In the days before I developed a systematic winnowing process
for choosing my favorite cookbooks, I often found myself making a
familiar argument, as I stood - book in hand - over the discard
pile. "But having all these recipes in one place - that's got
to be worth something, right?"
Usually the cookbook in question leans on a lot of really
familiar recipes: meat loaf, roast chicken, tomato-basil-mozzarella
salad. It's usually nicely produced, with a lot of white
space in the design.

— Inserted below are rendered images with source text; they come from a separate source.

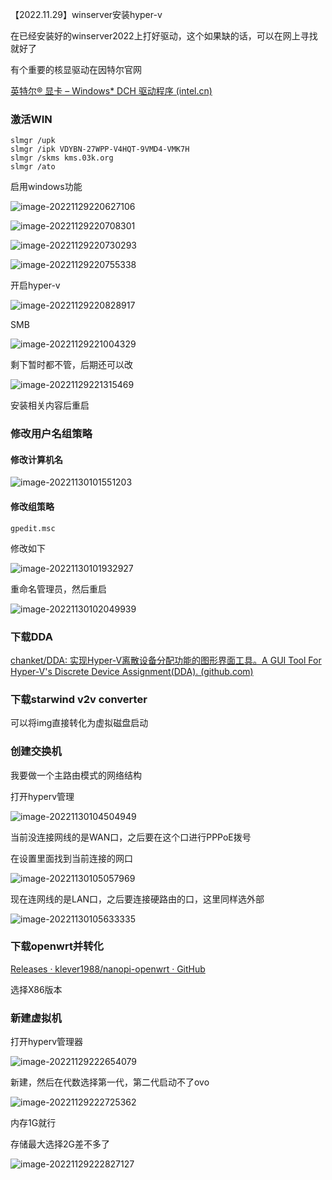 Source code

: 【2022.11.29】winserver安装hyper-v

在已经安装好的winserver2022上打好驱动，这个如果缺的话，可以在网上寻找就好了

有个重要的核显驱动在因特尔官网

[英特尔® 显卡 – Windows* DCH 驱动程序 (intel.cn)](https://www.intel.cn/content/www/cn/zh/download/19344/intel-graphics-windows-dch-drivers.html?wapkw=gfx)

### 激活WIN

```
slmgr /upk
slmgr /ipk VDYBN-27WPP-V4HQT-9VMD4-VMK7H
slmgr /skms kms.03k.org
slmgr /ato
```

启用windows功能

![image-20221129220627106](https://i0.hdslb.com/bfs/album/5510b9a99fed4e3692bbd8f4e2435d132420cc2c.png)

![image-20221129220708301](https://i0.hdslb.com/bfs/album/a6a5895bbb7b5944bc69222abccbe9b734f7838b.png)

![image-20221129220730293](https://i0.hdslb.com/bfs/album/b5d7e0029921cc230f05c198144d5835c8749115.png)

![image-20221129220755338](https://i0.hdslb.com/bfs/album/ef41897073f5d2c621b76b3e2701031f098302c2.png)

开启hyper-v

![image-20221129220828917](https://i0.hdslb.com/bfs/album/87906ae0ff806d263ab2c38a9cdc500ad0bfb4d2.png)

SMB

![image-20221129221004329](https://i0.hdslb.com/bfs/album/67e8513f3ff3d4216da90289a8e255a0610c0de5.png)

剩下暂时都不管，后期还可以改

![image-20221129221315469](https://i0.hdslb.com/bfs/album/20cc311071b67ba316950506980ccbfec40c7d17.png)

安装相关内容后重启

### 修改用户名组策略

#### 修改计算机名

![image-20221130101551203](https://i0.hdslb.com/bfs/album/cdb91311a14406852953ea25490be1563f909df2.png)

#### 修改组策略

```
gpedit.msc
```

修改如下

![image-20221130101932927](https://i0.hdslb.com/bfs/album/0123bbf4f187617b9c2670eb6d905dd42cfd731f.png)

重命名管理员，然后重启

![image-20221130102049939](https://i0.hdslb.com/bfs/album/3fa1483e9558644cfbfe59ab70d71a2257a7d988.png)

### 下载DDA

[chanket/DDA: 实现Hyper-V离散设备分配功能的图形界面工具。A GUI Tool For Hyper-V's Discrete Device Assignment(DDA). (github.com)](https://github.com/chanket/DDA)

### 下载starwind v2v converter

可以将img直接转化为虚拟磁盘启动

### 创建交换机

我要做一个主路由模式的网络结构

打开hyperv管理

![image-20221130104504949](https://i0.hdslb.com/bfs/album/d49225e42cd4b814ecef8f096afcf4e8407ef8e0.png)

当前没连接网线的是WAN口，之后要在这个口进行PPPoE拨号

在设置里面找到当前连接的网口

![image-20221130105057969](https://i0.hdslb.com/bfs/album/61629edfe2454e8a80cb9c8542ea8586b6e2aabd.png)

现在连网线的是LAN口，之后要连接硬路由的口，这里同样选外部

![image-20221130105633335](https://i0.hdslb.com/bfs/album/c99a98895fe0b15ac13ad15ffaebe27f9bce2d4f.png)

### 下载openwrt并转化

[Releases · klever1988/nanopi-openwrt · GitHub](https://github.com/klever1988/nanopi-openwrt/releases)

选择X86版本

### 新建虚拟机

打开hyperv管理器

![image-20221129222654079](https://i0.hdslb.com/bfs/album/9befebf366afc8e21a16790c929ac7747915d37a.png)

新建，然后在代数选择第一代，第二代启动不了ovo

![image-20221129222725362](https://i0.hdslb.com/bfs/album/9d8c939d79a748a669f406fffea0d2064f14c6d8.png)

内存1G就行

存储最大选择2G差不多了

![image-20221129222827127](https://i0.hdslb.com/bfs/album/84594f052cba2b16d5aa54833aae1206e213093a.png)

There's probably a pretty nice
photograph, and the recipe is accurate as far as it goes. "I
know how to make all of these dishes in my sleep," I say to myself,
"but still...they're all in the same place!"

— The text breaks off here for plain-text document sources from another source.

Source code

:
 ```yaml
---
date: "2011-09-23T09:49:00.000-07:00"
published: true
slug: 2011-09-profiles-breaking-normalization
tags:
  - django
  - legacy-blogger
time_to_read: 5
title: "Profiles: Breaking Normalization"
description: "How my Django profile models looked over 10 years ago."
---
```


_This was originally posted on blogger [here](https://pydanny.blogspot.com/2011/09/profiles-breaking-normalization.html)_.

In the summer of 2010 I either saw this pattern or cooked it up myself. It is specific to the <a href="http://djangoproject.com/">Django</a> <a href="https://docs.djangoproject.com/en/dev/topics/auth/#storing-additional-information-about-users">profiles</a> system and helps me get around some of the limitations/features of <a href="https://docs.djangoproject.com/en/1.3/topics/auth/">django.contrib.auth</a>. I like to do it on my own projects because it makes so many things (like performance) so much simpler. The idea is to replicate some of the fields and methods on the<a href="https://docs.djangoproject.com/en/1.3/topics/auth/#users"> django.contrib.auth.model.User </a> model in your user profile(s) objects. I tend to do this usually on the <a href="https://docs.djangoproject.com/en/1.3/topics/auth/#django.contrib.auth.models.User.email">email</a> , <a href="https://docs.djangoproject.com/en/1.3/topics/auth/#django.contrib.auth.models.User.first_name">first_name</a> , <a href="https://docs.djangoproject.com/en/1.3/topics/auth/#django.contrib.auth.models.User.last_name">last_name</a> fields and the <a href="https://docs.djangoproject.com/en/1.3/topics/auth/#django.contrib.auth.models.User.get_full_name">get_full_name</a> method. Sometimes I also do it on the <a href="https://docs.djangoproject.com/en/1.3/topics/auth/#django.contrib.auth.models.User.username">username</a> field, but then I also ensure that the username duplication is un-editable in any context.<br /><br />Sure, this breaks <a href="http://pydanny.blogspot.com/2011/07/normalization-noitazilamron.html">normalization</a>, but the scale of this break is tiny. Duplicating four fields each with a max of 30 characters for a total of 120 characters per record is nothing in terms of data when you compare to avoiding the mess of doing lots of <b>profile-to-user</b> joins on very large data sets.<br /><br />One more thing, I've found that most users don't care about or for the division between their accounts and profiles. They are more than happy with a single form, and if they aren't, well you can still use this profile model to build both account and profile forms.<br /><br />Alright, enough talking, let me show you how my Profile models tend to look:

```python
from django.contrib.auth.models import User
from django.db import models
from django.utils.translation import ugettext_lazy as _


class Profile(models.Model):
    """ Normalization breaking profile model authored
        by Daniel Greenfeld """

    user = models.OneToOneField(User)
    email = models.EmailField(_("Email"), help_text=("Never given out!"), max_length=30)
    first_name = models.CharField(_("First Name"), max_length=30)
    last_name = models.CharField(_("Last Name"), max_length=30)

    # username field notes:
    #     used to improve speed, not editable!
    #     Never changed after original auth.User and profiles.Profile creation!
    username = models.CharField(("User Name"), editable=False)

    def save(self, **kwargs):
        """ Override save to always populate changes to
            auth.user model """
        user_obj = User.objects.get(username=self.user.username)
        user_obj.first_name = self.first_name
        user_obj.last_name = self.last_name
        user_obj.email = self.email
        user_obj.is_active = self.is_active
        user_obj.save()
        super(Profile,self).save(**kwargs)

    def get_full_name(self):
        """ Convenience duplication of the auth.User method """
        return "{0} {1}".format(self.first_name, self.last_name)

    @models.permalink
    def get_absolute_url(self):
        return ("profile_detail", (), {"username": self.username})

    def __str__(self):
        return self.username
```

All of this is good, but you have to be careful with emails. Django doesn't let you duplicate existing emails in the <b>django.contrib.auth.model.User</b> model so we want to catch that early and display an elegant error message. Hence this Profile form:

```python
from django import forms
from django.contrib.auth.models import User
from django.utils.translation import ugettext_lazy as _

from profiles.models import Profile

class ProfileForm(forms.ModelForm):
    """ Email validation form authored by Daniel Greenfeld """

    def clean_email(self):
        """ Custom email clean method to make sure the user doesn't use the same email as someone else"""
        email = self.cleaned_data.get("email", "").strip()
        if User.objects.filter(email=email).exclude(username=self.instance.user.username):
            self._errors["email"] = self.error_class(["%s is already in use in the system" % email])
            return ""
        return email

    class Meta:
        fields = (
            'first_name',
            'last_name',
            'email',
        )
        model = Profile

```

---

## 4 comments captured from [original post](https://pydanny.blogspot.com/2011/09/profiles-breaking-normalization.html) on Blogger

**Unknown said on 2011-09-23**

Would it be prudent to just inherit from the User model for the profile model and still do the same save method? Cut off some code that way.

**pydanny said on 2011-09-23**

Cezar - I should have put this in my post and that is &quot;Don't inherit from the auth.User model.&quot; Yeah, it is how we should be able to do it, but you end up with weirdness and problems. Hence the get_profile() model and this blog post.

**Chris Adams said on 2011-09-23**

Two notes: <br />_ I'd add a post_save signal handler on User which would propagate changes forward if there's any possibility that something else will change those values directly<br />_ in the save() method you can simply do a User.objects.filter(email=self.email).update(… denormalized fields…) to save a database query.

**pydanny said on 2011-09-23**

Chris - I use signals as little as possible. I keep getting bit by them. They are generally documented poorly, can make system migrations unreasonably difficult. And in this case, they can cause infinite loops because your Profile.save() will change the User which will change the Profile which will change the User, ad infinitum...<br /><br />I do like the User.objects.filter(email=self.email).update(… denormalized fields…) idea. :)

I put the cookbook on the shelf, and there it sits, for two
years or the next cleanup, at which time the process is
repeated.
When I decided on my 7 questions to consider when choosing a
cookbook, this was nearly the 8th. But over time, I've
come to think of "all in the same place" as a line of last
resort for a cookbook--an excuse for me to keep something pretty
but completely impractical.
I think a classic example of
this dilemma can be found in Martha's
American Food. Straight-ahead recipes that probably work
just fine, beautifully designed, well-illustrated--but nothing new.
Blueberry pancakes, mac and cheese, mashed potatoes,
three-bean salad--I ask myself what I can still learn from these
recipes, and I come up short.
It's a credit to these book that the decision is so hard.

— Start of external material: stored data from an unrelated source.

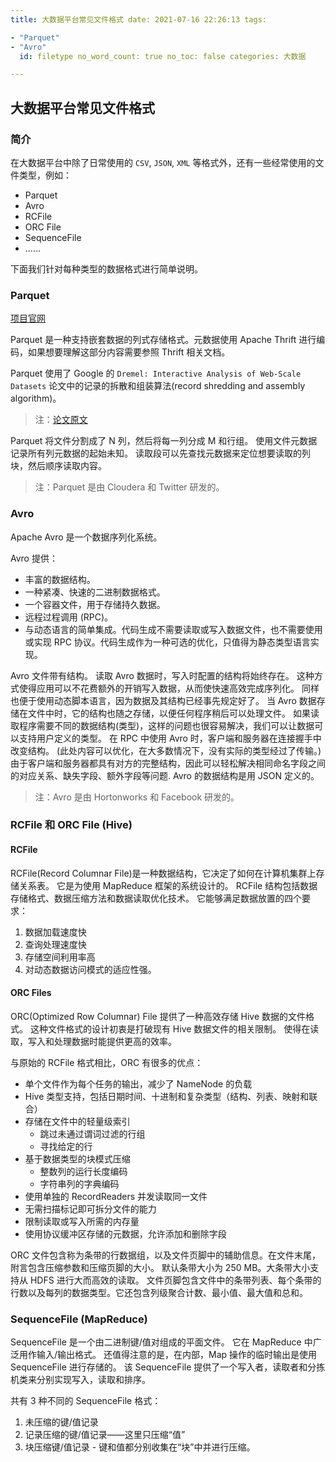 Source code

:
 ```yaml
---
title: 大数据平台常见文件格式 date: 2021-07-16 22:26:13 tags:

- "Parquet"
- "Avro"
  id: filetype no_word_count: true no_toc: false categories: 大数据

---
```


## 大数据平台常见文件格式

### 简介

在大数据平台中除了日常使用的 `CSV`, `JSON`, `XML` 等格式外，还有一些经常使用的文件类型，例如：

- Parquet
- Avro
- RCFile
- ORC File
- SequenceFile
- ......

下面我们针对每种类型的数据格式进行简单说明。

### Parquet

[项目官网](https://github.com/apache/parquet-format)

Parquet 是一种支持嵌套数据的列式存储格式。元数据使用 Apache Thrift 进行编码，如果想要理解这部分内容需要参照 Thrift 相关文档。

Parquet 使用了 Google 的 `Dremel: Interactive Analysis of Web-Scale Datasets` 论文中的记录的拆散和组装算法(record shredding and assembly
algorithm)。

> 注：[论文原文](https://storage.googleapis.com/pub-tools-public-publication-data/pdf/36632.pdf)

Parquet 将文件分割成了 N 列，然后将每一列分成 M 和行组。 使用文件元数据记录所有列元数据的起始未知。 读取段可以先查找元数据来定位想要读取的列块，然后顺序读取内容。

> 注：Parquet 是由 Cloudera 和 Twitter 研发的。

### Avro

Apache Avro 是一个数据序列化系统。

Avro 提供：

- 丰富的数据结构。
- 一种紧凑、快速的二进制数据格式。
- 一个容器文件，用于存储持久数据。
- 远程过程调用 (RPC)。
- 与动态语言的简单集成。代码生成不需要读取或写入数据文件，也不需要使用或实现 RPC 协议。代码生成作为一种可选的优化，只值得为静态类型语言实现。

Avro 文件带有结构。 读取 Avro 数据时，写入时配置的结构将始终存在。 这种方式使得应用可以不花费额外的开销写入数据，从而使快速高效完成序列化。 同样也便于使用动态脚本语言，因为数据及其结构已经事先规定好了。 当 Avro
数据存储在文件中时，它的结构也随之存储，以便任何程序稍后可以处理文件。 如果读取程序需要不同的数据结构(类型)，这样的问题也很容易解决，我们可以让数据可以支持用户定义的类型。 在 RPC 中使用 Avro
时，客户端和服务器在连接握手中改变结构。
(此处内容可以优化，在大多数情况下，没有实际的类型经过了传输。)
由于客户端和服务器都具有对方的完整结构，因此可以轻松解决相同命名字段之间的对应关系、缺失字段、额外字段等问题. Avro 的数据结构是用 JSON 定义的。

> 注：Avro 是由 Hortonworks 和 Facebook 研发的。

### RCFile 和 ORC File (Hive)

#### RCFile

RCFile(Record Columnar File)是一种数据结构，它决定了如何在计算机集群上存储关系表。 它是为使用 MapReduce 框架的系统设计的。 RCFile 结构包括数据存储格式、数据压缩方法和数据读取优化技术。
它能够满足数据放置的四个要求：

1. 数据加载速度快
2. 查询处理速度快
3. 存储空间利用率高
4. 对动态数据访问模式的适应性强。

#### ORC Files

ORC(Optimized Row Columnar) File 提供了一种高效存储 Hive 数据的文件格式。 这种文件格式的设计初衷是打破现有 Hive 数据文件的相关限制。 使得在读取，写入和处理数据时能提供更高的效率。

与原始的 RCFile 格式相比，ORC 有很多的优点：

- 单个文件作为每个任务的输出，减少了 NameNode 的负载
- Hive 类型支持，包括日期时间、十进制和复杂类型（结构、列表、映射和联合）
- 存储在文件中的轻量级索引
    - 跳过未通过谓词过滤的行组
    - 寻找给定的行
- 基于数据类型的块模式压缩
    - 整数列的运行长度编码
    - 字符串列的字典编码
- 使用单独的 RecordReaders 并发读取同一文件
- 无需扫描标记即可拆分文件的能力
- 限制读取或写入所需的内存量
- 使用协议缓冲区存储的元数据，允许添加和删除字段

ORC 文件包含称为条带的行数据组，以及文件页脚中的辅助信息。在文件末尾，附言包含压缩参数和压缩页脚的大小。 默认条带大小为 250 MB。大条带大小支持从 HDFS 进行大而高效的读取。
文件页脚包含文件中的条带列表、每个条带的行数以及每列的数据类型。它还包含列级聚合计数、最小值、最大值和总和。

### SequenceFile (MapReduce)

SequenceFile 是一个由二进制键/值对组成的平面文件。 它在 MapReduce 中广泛用作输入/输出格式。 还值得注意的是，在内部，Map 操作的临时输出是使用 SequenceFile 进行存储的。 该
SequenceFile 提供了一个写入者，读取者和分拣机类来分别实现写入，读取和排序。

共有 3 种不同的 SequenceFile 格式：

1. 未压缩的键/值记录
2. 记录压缩的键/值记录——这里只压缩“值”
3. 块压缩键/值记录 - 键和值都分别收集在“块”中并进行压缩。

Couldn't I use it as a quick reference at my beach cottage?
I wheedle. Oh right, I don't have a beach cottage.
Maybe I could use it when I need to quickly find a reliable
recipe for something standard? But no, I would probably do
that by looking on EYB, or if I didn't have EYB, by searching the
internet.
James Peterson's Vegetables is a nice package,
too. It's mildly informative, and there's a couple of simple
ways to make each vegetable. (But I already know a couple of
simple ways to make each vegetable!) Sometimes it's a matter
of a book aiming to be of such general use that it ends up covering
only what you can already find on Wikipedia. Sometimes it's
simply a matter of being too vague, as in Bake Something Great! where the word
"something" is the dealbreaker, for me. I don't want to bake
just "something". I want a fudgy brownie with hazelnuts and
cacao nibs! I want to learn better techniques! new ideas!
if I actually look up a roast chicken recipe, I want it to be
the best ever because of a secret brining method I don't know or an
ingredient I didn't think of--something that goes beyond "roast at
400 degrees for one hour".
But I don't want to be closed-minded about this. Have you
ever kept a cookbook just because it had everything in the same
place? And did you keep using it again an again, after all?
If it's a general cookbook that's stuck by you right through
the Information Age, I'm willing to bet it's a real keeper.